▶ **Problem details**:
Which lines in the material below contain the word "colon"? Copy each of them.

▶ **Data**:
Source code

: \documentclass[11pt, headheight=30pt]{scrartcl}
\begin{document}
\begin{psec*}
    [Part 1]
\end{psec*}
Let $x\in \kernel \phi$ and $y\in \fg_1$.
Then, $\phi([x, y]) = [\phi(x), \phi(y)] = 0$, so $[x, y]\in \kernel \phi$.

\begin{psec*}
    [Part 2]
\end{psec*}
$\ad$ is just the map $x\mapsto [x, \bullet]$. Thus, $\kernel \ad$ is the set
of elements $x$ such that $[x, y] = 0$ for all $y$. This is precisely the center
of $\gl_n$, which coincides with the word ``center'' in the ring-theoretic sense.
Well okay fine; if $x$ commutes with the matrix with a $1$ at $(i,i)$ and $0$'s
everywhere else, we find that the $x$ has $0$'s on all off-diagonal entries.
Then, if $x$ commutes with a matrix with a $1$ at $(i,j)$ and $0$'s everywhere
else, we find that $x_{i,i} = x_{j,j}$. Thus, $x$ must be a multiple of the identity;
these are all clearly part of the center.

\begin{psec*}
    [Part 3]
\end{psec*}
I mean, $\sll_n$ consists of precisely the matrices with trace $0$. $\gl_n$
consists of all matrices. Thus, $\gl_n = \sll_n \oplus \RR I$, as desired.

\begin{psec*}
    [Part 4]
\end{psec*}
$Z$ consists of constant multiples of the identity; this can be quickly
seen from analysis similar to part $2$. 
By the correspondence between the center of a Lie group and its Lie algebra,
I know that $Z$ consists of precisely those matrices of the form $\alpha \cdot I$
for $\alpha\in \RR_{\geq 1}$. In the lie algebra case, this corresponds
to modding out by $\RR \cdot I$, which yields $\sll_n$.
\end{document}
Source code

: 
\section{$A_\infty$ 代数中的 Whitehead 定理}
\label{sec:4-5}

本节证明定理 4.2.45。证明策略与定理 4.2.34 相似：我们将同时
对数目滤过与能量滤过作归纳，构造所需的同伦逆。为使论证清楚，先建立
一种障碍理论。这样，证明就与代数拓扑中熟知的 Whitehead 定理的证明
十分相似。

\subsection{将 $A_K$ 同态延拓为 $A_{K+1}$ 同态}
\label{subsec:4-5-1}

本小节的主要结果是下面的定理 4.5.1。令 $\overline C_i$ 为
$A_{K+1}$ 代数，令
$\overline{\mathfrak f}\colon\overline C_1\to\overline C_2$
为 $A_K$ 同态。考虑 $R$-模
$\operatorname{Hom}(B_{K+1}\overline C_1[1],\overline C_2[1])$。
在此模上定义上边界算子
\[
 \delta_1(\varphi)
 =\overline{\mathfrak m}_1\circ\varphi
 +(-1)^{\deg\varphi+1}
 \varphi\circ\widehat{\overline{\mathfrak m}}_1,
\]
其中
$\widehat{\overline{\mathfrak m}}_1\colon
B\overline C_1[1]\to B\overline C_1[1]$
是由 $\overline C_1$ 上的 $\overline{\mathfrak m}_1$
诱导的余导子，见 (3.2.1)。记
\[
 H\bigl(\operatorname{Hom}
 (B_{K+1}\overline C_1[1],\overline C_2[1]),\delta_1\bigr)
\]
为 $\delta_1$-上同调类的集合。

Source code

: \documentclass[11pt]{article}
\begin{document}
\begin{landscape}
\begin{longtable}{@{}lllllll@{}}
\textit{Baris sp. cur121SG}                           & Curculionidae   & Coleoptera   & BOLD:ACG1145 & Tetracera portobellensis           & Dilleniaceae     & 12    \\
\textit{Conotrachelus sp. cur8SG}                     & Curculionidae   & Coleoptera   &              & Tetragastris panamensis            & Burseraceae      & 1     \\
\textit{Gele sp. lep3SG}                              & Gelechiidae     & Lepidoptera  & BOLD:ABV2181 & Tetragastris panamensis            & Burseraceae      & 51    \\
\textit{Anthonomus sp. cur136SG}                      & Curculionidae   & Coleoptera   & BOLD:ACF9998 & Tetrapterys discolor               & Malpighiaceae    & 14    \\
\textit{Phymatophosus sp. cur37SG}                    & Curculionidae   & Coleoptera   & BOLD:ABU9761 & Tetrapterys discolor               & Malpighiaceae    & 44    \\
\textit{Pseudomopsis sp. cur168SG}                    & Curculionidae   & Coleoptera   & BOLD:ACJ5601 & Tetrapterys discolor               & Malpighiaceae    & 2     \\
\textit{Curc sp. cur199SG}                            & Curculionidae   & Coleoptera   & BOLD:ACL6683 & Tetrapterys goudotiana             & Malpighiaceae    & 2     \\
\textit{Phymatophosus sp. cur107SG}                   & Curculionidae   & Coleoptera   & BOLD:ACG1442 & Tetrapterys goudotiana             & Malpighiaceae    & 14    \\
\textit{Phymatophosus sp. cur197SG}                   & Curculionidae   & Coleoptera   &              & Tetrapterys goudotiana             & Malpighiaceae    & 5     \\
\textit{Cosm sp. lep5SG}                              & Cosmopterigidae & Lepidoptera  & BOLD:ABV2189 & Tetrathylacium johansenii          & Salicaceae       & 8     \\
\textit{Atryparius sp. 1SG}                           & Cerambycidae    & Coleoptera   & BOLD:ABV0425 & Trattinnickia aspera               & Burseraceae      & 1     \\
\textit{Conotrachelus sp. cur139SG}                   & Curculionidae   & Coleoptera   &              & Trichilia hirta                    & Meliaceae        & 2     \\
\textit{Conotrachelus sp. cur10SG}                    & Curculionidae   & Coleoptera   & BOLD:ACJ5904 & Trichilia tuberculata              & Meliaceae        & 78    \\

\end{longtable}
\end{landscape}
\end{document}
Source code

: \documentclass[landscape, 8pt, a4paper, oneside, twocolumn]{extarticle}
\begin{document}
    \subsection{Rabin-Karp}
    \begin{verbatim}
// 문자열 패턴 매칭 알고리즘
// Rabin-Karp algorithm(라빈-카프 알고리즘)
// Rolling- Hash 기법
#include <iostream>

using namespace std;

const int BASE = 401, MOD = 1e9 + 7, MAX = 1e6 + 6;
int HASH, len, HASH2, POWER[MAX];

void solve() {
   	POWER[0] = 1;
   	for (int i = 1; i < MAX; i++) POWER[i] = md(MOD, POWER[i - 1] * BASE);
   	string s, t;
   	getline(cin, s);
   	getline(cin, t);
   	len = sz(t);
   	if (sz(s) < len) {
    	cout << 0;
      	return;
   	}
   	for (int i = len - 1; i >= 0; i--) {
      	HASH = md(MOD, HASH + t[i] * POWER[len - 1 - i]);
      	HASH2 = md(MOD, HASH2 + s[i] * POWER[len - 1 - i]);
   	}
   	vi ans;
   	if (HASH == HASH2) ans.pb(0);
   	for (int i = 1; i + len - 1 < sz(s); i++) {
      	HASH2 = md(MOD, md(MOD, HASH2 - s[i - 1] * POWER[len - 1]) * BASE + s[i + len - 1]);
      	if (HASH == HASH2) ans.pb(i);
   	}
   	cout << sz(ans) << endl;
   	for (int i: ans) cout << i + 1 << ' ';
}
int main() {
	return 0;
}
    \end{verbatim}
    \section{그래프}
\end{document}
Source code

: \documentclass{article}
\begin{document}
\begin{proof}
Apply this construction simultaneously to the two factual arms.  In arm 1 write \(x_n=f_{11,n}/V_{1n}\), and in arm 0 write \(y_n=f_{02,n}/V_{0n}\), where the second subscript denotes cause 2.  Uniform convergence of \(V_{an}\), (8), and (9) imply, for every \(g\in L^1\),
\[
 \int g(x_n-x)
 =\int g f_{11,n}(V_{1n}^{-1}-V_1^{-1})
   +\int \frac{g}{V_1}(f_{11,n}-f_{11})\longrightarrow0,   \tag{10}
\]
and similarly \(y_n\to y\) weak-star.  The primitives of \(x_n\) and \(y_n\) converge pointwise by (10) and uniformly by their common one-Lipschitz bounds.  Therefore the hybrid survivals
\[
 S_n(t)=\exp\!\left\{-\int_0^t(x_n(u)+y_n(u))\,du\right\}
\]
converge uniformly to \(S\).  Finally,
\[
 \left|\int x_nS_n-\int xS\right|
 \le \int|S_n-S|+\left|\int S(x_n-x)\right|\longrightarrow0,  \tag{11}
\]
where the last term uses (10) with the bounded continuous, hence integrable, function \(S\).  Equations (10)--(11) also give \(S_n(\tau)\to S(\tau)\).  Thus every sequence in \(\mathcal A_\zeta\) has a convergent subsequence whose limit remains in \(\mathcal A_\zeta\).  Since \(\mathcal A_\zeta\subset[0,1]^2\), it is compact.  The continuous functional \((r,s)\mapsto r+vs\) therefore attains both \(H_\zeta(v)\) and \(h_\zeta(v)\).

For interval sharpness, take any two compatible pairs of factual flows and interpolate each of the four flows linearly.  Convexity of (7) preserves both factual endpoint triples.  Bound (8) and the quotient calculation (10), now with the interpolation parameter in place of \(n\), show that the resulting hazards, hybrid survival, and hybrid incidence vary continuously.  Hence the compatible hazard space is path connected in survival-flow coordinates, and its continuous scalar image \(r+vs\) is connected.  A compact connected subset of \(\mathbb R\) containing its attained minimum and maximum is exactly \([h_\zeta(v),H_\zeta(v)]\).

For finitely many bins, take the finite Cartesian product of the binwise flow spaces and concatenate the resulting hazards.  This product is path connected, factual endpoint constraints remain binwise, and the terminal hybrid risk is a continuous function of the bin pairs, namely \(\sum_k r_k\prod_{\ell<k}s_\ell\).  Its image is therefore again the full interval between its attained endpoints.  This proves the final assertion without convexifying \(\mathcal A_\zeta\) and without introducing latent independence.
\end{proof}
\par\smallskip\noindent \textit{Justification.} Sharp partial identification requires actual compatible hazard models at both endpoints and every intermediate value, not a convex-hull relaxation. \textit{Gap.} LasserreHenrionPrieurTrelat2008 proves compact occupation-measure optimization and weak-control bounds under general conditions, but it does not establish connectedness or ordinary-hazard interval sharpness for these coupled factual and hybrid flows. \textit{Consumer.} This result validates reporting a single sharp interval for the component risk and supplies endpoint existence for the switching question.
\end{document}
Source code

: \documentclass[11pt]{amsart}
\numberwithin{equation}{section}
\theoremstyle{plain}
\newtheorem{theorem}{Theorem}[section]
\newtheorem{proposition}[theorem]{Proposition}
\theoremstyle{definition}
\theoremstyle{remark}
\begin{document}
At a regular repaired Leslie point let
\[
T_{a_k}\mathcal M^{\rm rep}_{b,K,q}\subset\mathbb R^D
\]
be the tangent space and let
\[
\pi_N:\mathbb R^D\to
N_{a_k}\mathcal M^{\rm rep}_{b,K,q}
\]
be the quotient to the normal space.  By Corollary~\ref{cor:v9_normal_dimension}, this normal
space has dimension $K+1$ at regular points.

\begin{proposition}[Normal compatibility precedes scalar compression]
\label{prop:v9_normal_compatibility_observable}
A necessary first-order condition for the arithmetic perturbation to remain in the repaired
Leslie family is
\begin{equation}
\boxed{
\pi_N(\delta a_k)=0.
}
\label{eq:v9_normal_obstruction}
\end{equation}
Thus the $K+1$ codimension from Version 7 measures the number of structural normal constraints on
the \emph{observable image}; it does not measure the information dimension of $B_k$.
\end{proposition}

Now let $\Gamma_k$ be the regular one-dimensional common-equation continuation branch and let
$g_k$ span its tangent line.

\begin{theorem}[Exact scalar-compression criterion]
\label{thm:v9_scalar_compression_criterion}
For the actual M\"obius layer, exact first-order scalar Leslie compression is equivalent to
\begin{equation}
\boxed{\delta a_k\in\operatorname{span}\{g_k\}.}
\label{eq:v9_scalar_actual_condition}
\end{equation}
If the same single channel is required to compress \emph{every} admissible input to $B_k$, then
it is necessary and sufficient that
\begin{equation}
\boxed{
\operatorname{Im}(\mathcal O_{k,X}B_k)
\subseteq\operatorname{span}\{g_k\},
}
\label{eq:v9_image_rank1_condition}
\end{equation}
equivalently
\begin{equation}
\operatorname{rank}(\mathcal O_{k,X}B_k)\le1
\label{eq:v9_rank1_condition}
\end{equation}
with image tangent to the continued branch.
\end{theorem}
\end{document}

▶ **Task output**:
$\overline{\mathfrak f}\colon\overline C_1\to\overline C_2$
$\widehat{\overline{\mathfrak m}}_1\colon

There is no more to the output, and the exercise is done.